▶ **TASK REQUIREMENTS**
Copy all entries verbatim and keep any pictures out of the copy.

BEGIN INPUT FOR THIS TASK

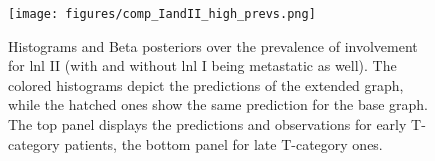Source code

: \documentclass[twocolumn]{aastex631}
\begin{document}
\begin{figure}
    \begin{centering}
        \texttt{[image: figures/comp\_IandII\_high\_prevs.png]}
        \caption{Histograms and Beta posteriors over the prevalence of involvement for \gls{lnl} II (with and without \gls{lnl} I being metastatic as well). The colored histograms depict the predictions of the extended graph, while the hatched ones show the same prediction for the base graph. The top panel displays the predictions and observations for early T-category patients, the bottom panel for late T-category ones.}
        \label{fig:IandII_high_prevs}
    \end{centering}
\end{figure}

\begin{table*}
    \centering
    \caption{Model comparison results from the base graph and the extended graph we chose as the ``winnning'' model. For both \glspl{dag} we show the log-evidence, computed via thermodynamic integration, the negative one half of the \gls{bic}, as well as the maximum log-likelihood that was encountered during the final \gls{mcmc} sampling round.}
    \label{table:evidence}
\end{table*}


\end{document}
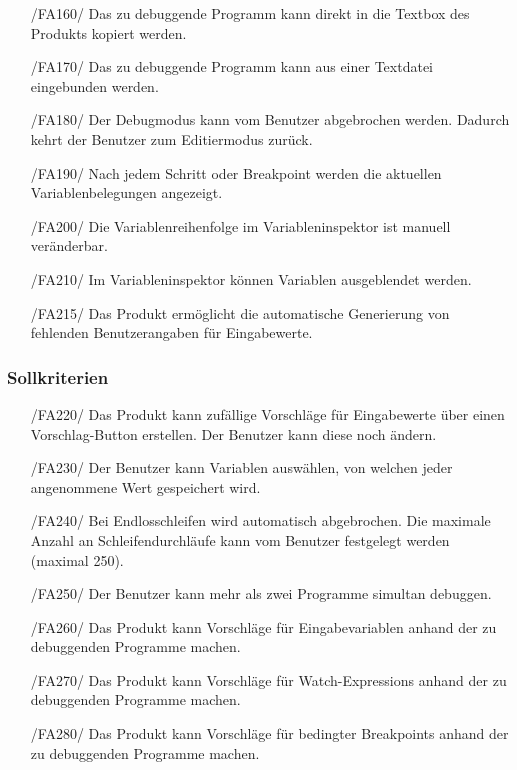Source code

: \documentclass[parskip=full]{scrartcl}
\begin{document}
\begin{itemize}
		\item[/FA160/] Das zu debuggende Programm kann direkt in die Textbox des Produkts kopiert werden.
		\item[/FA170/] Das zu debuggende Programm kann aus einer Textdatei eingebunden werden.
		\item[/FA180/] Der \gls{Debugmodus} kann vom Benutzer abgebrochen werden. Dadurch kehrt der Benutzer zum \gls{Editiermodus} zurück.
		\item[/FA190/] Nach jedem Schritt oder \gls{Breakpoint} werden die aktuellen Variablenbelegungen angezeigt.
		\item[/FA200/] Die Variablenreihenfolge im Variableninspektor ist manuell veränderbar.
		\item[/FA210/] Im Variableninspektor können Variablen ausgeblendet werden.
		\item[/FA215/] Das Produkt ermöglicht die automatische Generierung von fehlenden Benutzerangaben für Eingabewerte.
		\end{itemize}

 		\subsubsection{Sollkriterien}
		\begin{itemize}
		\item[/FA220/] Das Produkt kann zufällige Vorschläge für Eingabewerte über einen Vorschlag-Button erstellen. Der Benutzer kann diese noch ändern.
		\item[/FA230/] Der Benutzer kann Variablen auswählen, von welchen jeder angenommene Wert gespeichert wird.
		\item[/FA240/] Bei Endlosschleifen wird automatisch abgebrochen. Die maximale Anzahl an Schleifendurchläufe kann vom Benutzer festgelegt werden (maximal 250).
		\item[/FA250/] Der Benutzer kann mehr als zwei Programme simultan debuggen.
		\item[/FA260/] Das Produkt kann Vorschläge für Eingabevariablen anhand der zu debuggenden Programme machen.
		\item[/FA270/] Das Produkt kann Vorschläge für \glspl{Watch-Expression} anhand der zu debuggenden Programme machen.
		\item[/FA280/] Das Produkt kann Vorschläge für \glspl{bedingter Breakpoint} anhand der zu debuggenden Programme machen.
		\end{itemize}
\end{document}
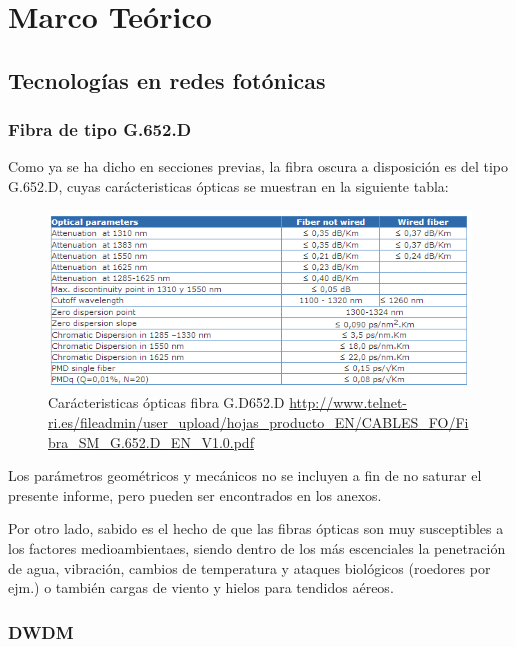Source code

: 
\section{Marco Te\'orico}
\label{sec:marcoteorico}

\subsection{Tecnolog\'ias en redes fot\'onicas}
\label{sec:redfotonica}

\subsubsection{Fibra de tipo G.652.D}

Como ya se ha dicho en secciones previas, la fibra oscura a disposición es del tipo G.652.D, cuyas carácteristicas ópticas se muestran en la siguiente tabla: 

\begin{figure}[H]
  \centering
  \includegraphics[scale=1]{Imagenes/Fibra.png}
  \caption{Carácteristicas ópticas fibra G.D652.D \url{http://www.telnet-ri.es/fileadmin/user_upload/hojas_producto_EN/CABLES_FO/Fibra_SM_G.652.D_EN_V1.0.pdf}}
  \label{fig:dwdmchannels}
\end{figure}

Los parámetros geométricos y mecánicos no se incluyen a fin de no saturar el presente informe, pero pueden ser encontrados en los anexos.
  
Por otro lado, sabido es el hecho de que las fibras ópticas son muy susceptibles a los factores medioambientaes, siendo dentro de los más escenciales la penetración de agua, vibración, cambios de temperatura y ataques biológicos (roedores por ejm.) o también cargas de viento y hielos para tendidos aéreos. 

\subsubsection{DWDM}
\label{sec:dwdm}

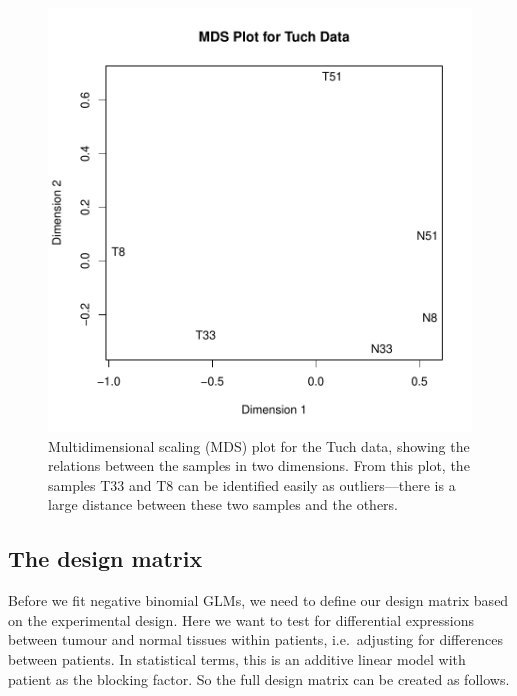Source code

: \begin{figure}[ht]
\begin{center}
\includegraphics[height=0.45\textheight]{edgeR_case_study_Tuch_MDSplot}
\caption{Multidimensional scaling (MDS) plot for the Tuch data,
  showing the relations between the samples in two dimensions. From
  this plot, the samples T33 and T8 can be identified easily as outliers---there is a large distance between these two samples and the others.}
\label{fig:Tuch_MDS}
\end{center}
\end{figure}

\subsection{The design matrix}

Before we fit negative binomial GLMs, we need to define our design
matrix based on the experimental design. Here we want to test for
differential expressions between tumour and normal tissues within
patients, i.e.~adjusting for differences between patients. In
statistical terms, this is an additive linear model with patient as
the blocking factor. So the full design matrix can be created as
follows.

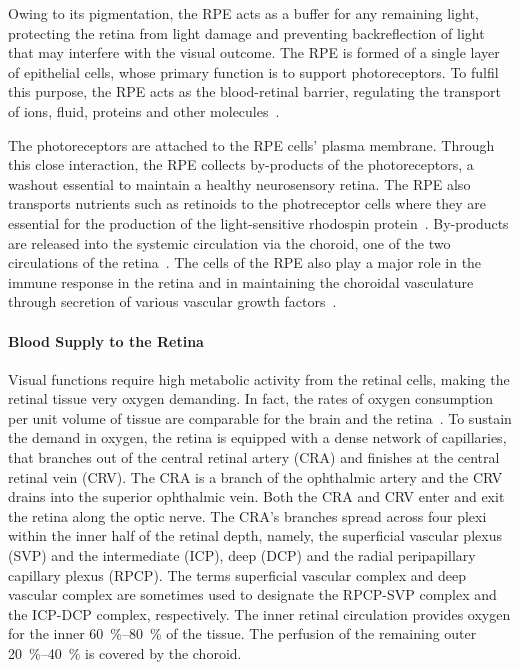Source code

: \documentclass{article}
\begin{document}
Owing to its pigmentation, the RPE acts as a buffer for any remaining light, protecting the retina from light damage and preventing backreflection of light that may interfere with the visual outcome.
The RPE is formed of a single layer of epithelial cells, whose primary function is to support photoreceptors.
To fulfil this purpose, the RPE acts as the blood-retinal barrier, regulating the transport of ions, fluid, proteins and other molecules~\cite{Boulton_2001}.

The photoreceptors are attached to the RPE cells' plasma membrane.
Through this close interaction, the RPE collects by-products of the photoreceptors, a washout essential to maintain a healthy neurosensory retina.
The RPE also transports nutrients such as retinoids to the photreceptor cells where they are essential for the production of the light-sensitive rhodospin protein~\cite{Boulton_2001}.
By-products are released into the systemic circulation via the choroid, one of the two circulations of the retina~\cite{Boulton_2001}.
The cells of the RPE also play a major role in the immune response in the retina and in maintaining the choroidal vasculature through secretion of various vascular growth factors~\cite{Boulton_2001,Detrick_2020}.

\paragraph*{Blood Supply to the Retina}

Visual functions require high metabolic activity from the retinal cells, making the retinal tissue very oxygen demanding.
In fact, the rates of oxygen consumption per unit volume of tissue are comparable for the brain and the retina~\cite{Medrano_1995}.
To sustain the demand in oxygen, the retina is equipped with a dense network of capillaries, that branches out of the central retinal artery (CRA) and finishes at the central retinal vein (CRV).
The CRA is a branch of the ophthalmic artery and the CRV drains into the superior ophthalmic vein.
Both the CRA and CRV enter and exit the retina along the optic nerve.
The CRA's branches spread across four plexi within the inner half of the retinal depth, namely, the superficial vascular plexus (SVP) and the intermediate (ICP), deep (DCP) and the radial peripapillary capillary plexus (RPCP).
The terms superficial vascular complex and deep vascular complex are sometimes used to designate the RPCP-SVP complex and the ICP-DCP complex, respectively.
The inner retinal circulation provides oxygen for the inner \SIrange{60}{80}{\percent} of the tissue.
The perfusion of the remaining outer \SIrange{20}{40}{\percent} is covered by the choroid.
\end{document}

END INPUT FOR THIS TASK

▶ **REPLY TO THE EXERCISE**
Source code

: \documentclass[twocolumn]{aastex631}
\begin{document}
\begin{figure}
    \begin{centering}
        \texttt{[image: figures/comp\_IandII\_high\_prevs.png]}
        \caption{Histograms and Beta posteriors over the prevalence of involvement for \gls{lnl} II (with and without \gls{lnl} I being metastatic as well). The colored histograms depict the predictions of the extended graph, while the hatched ones show the same prediction for the base graph. The top panel displays the predictions and observations for early T-category patients, the bottom panel for late T-category ones.}
        \label{fig:IandII_high_prevs}
    \end{centering}
\end{figure}

\begin{table*}
    \centering
    \caption{Model comparison results from the base graph and the extended graph we chose as the ``winnning'' model. For both \glspl{dag} we show the log-evidence, computed via thermodynamic integration, the negative one half of the \gls{bic}, as well as the maximum log-likelihood that was encountered during the final \gls{mcmc} sampling round.}
    \label{table:evidence}
\end{table*}


\end{document}
Source code

: \documentclass[parskip=full]{scrartcl}
\begin{document}
\begin{itemize}
		\item[/FA160/] Das zu debuggende Programm kann direkt in die Textbox des Produkts kopiert werden.
		\item[/FA170/] Das zu debuggende Programm kann aus einer Textdatei eingebunden werden.
		\item[/FA180/] Der \gls{Debugmodus} kann vom Benutzer abgebrochen werden. Dadurch kehrt der Benutzer zum \gls{Editiermodus} zurück.
		\item[/FA190/] Nach jedem Schritt oder \gls{Breakpoint} werden die aktuellen Variablenbelegungen angezeigt.
		\item[/FA200/] Die Variablenreihenfolge im Variableninspektor ist manuell veränderbar.
		\item[/FA210/] Im Variableninspektor können Variablen ausgeblendet werden.
		\item[/FA215/] Das Produkt ermöglicht die automatische Generierung von fehlenden Benutzerangaben für Eingabewerte.
		\end{itemize}

 		\subsubsection{Sollkriterien}
		\begin{itemize}
		\item[/FA220/] Das Produkt kann zufällige Vorschläge für Eingabewerte über einen Vorschlag-Button erstellen. Der Benutzer kann diese noch ändern.
		\item[/FA230/] Der Benutzer kann Variablen auswählen, von welchen jeder angenommene Wert gespeichert wird.
		\item[/FA240/] Bei Endlosschleifen wird automatisch abgebrochen. Die maximale Anzahl an Schleifendurchläufe kann vom Benutzer festgelegt werden (maximal 250).
		\item[/FA250/] Der Benutzer kann mehr als zwei Programme simultan debuggen.
		\item[/FA260/] Das Produkt kann Vorschläge für Eingabevariablen anhand der zu debuggenden Programme machen.
		\item[/FA270/] Das Produkt kann Vorschläge für \glspl{Watch-Expression} anhand der zu debuggenden Programme machen.
		\item[/FA280/] Das Produkt kann Vorschläge für \glspl{bedingter Breakpoint} anhand der zu debuggenden Programme machen.
		\end{itemize}
\end{document}
Source code

: 
\section{Marco Te\'orico}
\label{sec:marcoteorico}

\subsection{Tecnolog\'ias en redes fot\'onicas}
\label{sec:redfotonica}

\subsubsection{Fibra de tipo G.652.D}

Como ya se ha dicho en secciones previas, la fibra oscura a disposición es del tipo G.652.D, cuyas carácteristicas ópticas se muestran en la siguiente tabla: 

\begin{figure}[H]
  \centering
  \includegraphics[scale=1]{Imagenes/Fibra.png}
  \caption{Carácteristicas ópticas fibra G.D652.D \url{http://www.telnet-ri.es/fileadmin/user_upload/hojas_producto_EN/CABLES_FO/Fibra_SM_G.652.D_EN_V1.0.pdf}}
  \label{fig:dwdmchannels}
\end{figure}

Los parámetros geométricos y mecánicos no se incluyen a fin de no saturar el presente informe, pero pueden ser encontrados en los anexos.
  
Por otro lado, sabido es el hecho de que las fibras ópticas son muy susceptibles a los factores medioambientaes, siendo dentro de los más escenciales la penetración de agua, vibración, cambios de temperatura y ataques biológicos (roedores por ejm.) o también cargas de viento y hielos para tendidos aéreos. 

\subsubsection{DWDM}
\label{sec:dwdm}

Source code

: \begin{figure}[ht]
\begin{center}
\includegraphics[height=0.45\textheight]{edgeR_case_study_Tuch_MDSplot}
\caption{Multidimensional scaling (MDS) plot for the Tuch data,
  showing the relations between the samples in two dimensions. From
  this plot, the samples T33 and T8 can be identified easily as outliers---there is a large distance between these two samples and the others.}
\label{fig:Tuch_MDS}
\end{center}
\end{figure}

\subsection{The design matrix}

Before we fit negative binomial GLMs, we need to define our design
matrix based on the experimental design. Here we want to test for
differential expressions between tumour and normal tissues within
patients, i.e.~adjusting for differences between patients. In
statistical terms, this is an additive linear model with patient as
the blocking factor. So the full design matrix can be created as
follows.

Source code

: \documentclass{article}
\begin{document}
Owing to its pigmentation, the RPE acts as a buffer for any remaining light, protecting the retina from light damage and preventing backreflection of light that may interfere with the visual outcome.
The RPE is formed of a single layer of epithelial cells, whose primary function is to support photoreceptors.
To fulfil this purpose, the RPE acts as the blood-retinal barrier, regulating the transport of ions, fluid, proteins and other molecules~\cite{Boulton_2001}.

The photoreceptors are attached to the RPE cells' plasma membrane.
Through this close interaction, the RPE collects by-products of the photoreceptors, a washout essential to maintain a healthy neurosensory retina.
The RPE also transports nutrients such as retinoids to the photreceptor cells where they are essential for the production of the light-sensitive rhodospin protein~\cite{Boulton_2001}.
By-products are released into the systemic circulation via the choroid, one of the two circulations of the retina~\cite{Boulton_2001}.
The cells of the RPE also play a major role in the immune response in the retina and in maintaining the choroidal vasculature through secretion of various vascular growth factors~\cite{Boulton_2001,Detrick_2020}.

\paragraph*{Blood Supply to the Retina}

Visual functions require high metabolic activity from the retinal cells, making the retinal tissue very oxygen demanding.
In fact, the rates of oxygen consumption per unit volume of tissue are comparable for the brain and the retina~\cite{Medrano_1995}.
To sustain the demand in oxygen, the retina is equipped with a dense network of capillaries, that branches out of the central retinal artery (CRA) and finishes at the central retinal vein (CRV).
The CRA is a branch of the ophthalmic artery and the CRV drains into the superior ophthalmic vein.
Both the CRA and CRV enter and exit the retina along the optic nerve.
The CRA's branches spread across four plexi within the inner half of the retinal depth, namely, the superficial vascular plexus (SVP) and the intermediate (ICP), deep (DCP) and the radial peripapillary capillary plexus (RPCP).
The terms superficial vascular complex and deep vascular complex are sometimes used to designate the RPCP-SVP complex and the ICP-DCP complex, respectively.
The inner retinal circulation provides oxygen for the inner \SIrange{60}{80}{\percent} of the tissue.
The perfusion of the remaining outer \SIrange{20}{40}{\percent} is covered by the choroid.
\end{document}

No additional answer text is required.